## Work order:
Look through the material below and count the lines that hold "VARCHAR". Give that number by itself.

===== Available records =====

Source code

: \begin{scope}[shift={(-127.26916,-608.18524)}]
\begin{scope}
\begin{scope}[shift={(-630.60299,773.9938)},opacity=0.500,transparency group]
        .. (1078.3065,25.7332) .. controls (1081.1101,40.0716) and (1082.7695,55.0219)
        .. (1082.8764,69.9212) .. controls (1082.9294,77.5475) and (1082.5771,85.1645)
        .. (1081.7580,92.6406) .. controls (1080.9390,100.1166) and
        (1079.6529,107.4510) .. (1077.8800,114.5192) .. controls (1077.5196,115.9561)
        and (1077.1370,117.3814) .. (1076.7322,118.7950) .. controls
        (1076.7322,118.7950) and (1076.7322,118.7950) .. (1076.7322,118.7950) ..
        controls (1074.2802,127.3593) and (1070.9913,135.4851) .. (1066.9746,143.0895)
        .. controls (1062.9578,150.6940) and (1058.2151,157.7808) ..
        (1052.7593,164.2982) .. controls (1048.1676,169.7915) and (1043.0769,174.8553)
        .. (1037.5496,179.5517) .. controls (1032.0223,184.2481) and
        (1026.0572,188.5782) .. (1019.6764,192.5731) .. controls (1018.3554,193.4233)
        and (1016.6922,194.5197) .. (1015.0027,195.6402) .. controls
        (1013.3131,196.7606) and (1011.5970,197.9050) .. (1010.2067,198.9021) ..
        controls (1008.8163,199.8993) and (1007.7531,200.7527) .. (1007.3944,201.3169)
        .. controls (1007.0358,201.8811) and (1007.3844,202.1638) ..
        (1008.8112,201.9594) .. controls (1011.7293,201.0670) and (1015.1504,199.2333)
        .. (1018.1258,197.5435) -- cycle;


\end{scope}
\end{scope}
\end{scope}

=====
===== Available records =====

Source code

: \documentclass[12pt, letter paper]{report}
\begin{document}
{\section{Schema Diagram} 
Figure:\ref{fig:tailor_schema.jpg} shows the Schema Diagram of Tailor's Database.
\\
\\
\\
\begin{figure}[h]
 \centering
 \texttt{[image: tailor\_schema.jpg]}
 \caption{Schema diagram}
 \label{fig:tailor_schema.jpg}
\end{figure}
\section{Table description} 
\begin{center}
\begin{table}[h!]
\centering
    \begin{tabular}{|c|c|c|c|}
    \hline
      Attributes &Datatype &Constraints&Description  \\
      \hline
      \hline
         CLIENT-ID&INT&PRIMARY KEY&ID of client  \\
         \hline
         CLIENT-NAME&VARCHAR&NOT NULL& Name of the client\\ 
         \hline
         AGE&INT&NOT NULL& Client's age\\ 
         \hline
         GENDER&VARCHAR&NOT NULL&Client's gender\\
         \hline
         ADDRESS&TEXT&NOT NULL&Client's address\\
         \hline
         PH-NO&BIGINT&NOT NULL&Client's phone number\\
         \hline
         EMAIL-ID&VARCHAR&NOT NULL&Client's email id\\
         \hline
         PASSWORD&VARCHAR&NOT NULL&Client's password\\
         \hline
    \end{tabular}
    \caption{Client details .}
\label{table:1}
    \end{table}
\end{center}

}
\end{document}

=====

## Completed task:
4